A federal court in Minnesota recently granted Toro’s motion for a preliminary injunction against two former employees, while dismissing their new employer, a Canadian manufacturer, for lack of personal jurisdiction. The Toro Co. v. Sutterlin, 2024 WL 965238 (D. Minn. Mar. 5, 2024). The defendant employees became Toro sales representatives when Toro purchased their previous employer. As part of the transition, the employees signed a confidentiality agreement prohibiting them from using or disclosing confidential information belonging to Toro, including customer lists and dealer or distributor information. They also signed a one-year noncompete agreement prohibiting them from engaging in similar business in a geographic area in which they did business within their last three years of employment, soliciting customers with whom they had business-related contact, intentionally interfering with Toro’s business relationships, or attempting to employ Toro’s employees. While employed with Toro, one employee sent Toro dealer information to his personal email as part of an alleged scheme to solicit sales from current and prospective Toro dealers on behalf of Yakta Inc., a Canadian-based competitor of Toro. The employees then resigned and joined Yakta as sales representatives. Shortly thereafter, several of Toro’s current and prospective dealers became Yakta distributors.

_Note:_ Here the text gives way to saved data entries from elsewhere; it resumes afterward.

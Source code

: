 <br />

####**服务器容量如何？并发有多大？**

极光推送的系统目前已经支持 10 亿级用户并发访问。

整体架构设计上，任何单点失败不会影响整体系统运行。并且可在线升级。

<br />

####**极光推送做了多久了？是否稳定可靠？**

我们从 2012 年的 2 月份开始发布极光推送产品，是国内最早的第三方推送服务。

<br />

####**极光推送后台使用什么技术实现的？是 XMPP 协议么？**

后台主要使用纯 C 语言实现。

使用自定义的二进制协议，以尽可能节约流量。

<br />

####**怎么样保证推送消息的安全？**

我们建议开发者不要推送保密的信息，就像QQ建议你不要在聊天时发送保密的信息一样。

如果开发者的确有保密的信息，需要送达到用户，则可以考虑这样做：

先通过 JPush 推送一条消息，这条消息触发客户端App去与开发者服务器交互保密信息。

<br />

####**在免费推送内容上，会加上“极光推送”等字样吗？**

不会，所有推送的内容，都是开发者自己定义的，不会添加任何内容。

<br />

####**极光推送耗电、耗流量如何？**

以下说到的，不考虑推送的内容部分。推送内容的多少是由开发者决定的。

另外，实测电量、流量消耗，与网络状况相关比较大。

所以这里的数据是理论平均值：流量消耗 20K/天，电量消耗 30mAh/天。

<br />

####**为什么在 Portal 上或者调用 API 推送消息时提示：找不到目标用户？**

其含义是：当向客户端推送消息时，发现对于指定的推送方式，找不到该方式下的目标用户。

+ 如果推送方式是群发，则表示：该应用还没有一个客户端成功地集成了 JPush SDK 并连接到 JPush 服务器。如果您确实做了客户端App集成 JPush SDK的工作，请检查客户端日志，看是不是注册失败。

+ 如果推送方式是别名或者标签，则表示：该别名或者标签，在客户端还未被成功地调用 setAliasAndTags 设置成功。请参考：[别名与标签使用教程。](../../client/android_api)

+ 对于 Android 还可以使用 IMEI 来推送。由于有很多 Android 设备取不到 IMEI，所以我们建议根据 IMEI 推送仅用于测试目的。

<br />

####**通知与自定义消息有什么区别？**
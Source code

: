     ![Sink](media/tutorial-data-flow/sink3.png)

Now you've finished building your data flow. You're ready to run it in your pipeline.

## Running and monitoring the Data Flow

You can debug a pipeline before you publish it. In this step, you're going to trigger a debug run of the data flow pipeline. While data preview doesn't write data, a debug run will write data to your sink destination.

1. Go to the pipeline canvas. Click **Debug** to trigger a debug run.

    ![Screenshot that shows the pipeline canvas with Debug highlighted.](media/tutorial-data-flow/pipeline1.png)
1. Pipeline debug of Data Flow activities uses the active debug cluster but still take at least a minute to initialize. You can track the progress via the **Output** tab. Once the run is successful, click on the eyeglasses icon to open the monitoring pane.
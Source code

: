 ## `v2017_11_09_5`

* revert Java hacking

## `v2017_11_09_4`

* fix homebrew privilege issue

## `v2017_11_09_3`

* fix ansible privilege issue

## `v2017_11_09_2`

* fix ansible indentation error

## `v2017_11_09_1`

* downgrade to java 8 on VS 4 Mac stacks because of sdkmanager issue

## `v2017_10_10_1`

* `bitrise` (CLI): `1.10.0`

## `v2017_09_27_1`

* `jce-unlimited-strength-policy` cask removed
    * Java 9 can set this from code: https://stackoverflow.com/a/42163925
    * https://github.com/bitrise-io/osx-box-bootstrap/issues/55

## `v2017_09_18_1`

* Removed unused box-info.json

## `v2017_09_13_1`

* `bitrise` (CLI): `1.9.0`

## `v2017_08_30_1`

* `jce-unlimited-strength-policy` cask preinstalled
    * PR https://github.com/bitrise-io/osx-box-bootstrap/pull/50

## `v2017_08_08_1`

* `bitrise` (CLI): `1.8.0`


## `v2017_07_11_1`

Toro sued the employees for breach of the noncompete agreement, breach of the duty of loyalty, and unfair competition, and Toro also sued Yakta, alleging tortious interference. The court dismissed the claim against Yakta, who it concluded did not have sufficient minimum contacts with the forum because it was not a party to the non-compete agreements and thus had no legal relationship with Toro. But the court granted Toro’s motion for a preliminary injunction against its former employees, who would be prohibited from working with any dealers that they had allegedly solicited on behalf of Yakta, and who were ordered to certify that they deleted all of Toro’s dealer information that was sent to their personal email. The court was not willing to completely enjoin the employees from working at Yakta, particularly in light of the geographic scope of the noncompete clause, but noted that if evidence of certain allegations of the alleged solicitation-by-proxy scheme is developed in discovery, it would consider expanding the scope of the injunction.